“Our deepest fear is not that we are inadequate. Our deepest fear is that we are powerful beyond measure. It is our light, not our darkness that most frightens us. We ask ourselves, Who am I to be brilliant, gorgeous, talented, fabulous? Actually, who are you not to be? You are a child of God. Your playing small does not serve the world. There is nothing enlightened about shrinking so that other people won’t feel insecure around you. We are all meant to shine, as children do. We were born to make manifest the glory of God that is within us. It’s not just in some of us; it’s in everyone. And as we let our own light shine, we unconsciously give other people permission to do the same. As we are liberated from our own fear, our presence automatically liberates others.” – Marianne Williamson
I’ve always wanted to identify with this quote, but I never have. In fact, my deepest fear really is that I’m inadequate (well, I don’t know if we could really say it’s my deepest fear, but it’s up there among the top few). I’ve envied people who worry instead that they are more amazing than they “should” be. I wish that was my fear, the thing that kept me from beginning anything. At least that would be surmountable.
Instead, I keep myself from starting things because I worry I won’t do it right. Maybe it stems from the fact that, as sad as it is, I’ve never been naturally good at anything. I know there’s no shame in needing to work hard to succeed, but it would be nice not to have to.
Blogging is a good example. People write about getting “only” three or four comments on a post, and for me getting even one comment is huge. I understand the effort that goes into having a “successful” (or even remotely read) blog, but I can’t make myself do it. What if it still doesn’t work and I’m just a failure? What if I get mean comments and insults? What if the people in my “real life” aren’t comfortable with me having a blog? Instead of dealing with any of those possibilities, I just… don’t do anything.
It’s the same with being healthy. I know how. I know I probably could do it. But what if I work out every day and track my calories and am miserable yet I don’t lose any weight? What if I work as hard as I can to get my body in its best shape, and that still isn’t where I want it to be?
And I wrote an article recently. A former professor wanted me to write a brief first-person article about my experience being apprehended by the police in Rome. He asked me this on Juny 25th and I sent it to him today. It does not take that many weeks to write a one-page article. But every time I started to write, all I could think was that I’m not good enough, that there was nothing I could do that would compare to the talents of others, that I shouldn’t even bother. Last night I shared it with a few people for editing and the absolute terror I felt at opening their reply emails was really quite pathetic. I literally expected them to say it was terrible, the worst thing ever, that I should just give up on life because my writing skills are so poor.

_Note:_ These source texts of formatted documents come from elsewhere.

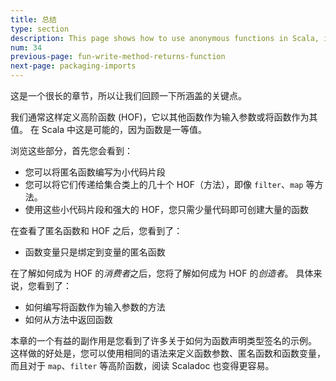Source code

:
 ```yaml
---
title: 总结
type: section
description: This page shows how to use anonymous functions in Scala, including examples with the List class 'map' and 'filter' functions.
num: 34
previous-page: fun-write-method-returns-function
next-page: packaging-imports
---
```



这是一个很长的章节，所以让我们回顾一下所涵盖的关键点。

我们通常这样定义高阶函数 (HOF)，它以其他函数作为输入参数或将函数作为其值。
在 Scala 中这是可能的，因为函数是一等值。

浏览这些部分，首先您会看到：

- 您可以将匿名函数编写为小代码片段
- 您可以将它们传递给集合类上的几十个 HOF（方法），即像 `filter`、`map` 等方法。
- 使用这些小代码片段和强大的 HOF，您只需少量代码即可创建大量的函数

在查看了匿名函数和 HOF 之后，您看到了：

- 函数变量只是绑定到变量的匿名函数

在了解如何成为 HOF 的*消费者*之后，您将了解如何成为 HOF 的*创造者*。
具体来说，您看到了：

- 如何编写将函数作为输入参数的方法
- 如何从方法中返回函数

本章的一个有益的副作用是您看到了许多关于如何为函数声明类型签名的示例。
这样做的好处是，您可以使用相同的语法来定义函数参数、匿名函数和函数变量，而且对于 `map`、`filter` 等高阶函数，阅读 Scaladoc 也变得更容易。

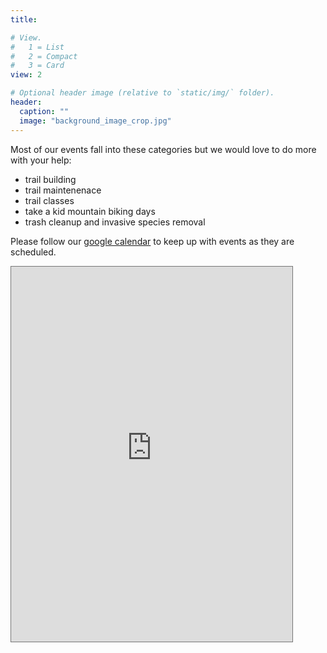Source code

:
 ```yaml
---
title:

# View.
#   1 = List
#   2 = Compact
#   3 = Card
view: 2

# Optional header image (relative to `static/img/` folder).
header:
  caption: ""
  image: "background_image_crop.jpg"
---
```


Most of our events fall into these categories but we would love to do more with your help:

+ trail building
+ trail maintenenace
+ trail classes
+ take a kid mountain biking days
+ trash cleanup and invasive species removal

Please follow our [google calendar](https://calendar.google.com/calendar/embed?src=sorbaathens%40gmail.com&ctz=America%2FNew_York) to keep up with events as they are scheduled.

<iframe src="https://calendar.google.com/calendar/b/1/embed?height=600&amp;wkst=1&amp;bgcolor=%23ffffff&amp;ctz=America%2FNew_York&amp;src=c29yYmFhdGhlbnNAZ21haWwuY29t&amp;color=%23871111&amp;showTitle=0&amp;mode=AGENDA" style="border:solid 1px #777" width="450" height="600" frameborder="0" scrolling="no"></iframe>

Obviously, no one said that. I sent the article to my former professor today, and right now I’m more curious than worried about what he’ll say. He’s very blunt and to-the-point so if it sucks, he’ll let me know, and I’m curious what he’ll pick apart. In the meantime, I’m going to be happy that I bit the bullet and wrote the darn thing, even though it took a lot of false starts.
Indeed, who am I to be “brilliant, gorgeous, talented, fabulous?” I don’t know; maybe I’m none of those things. But holding myself back from life solely because I’m afraid I’m not those things is no way to live. There are things that I want, and even if they don’t come easily and naturally, it doesn’t mean I can’t or shouldn’t have them. I may have to go through a lot of inadequacy and embarrassment to get those things, but maybe when I do, I’ll appreciate it all the more.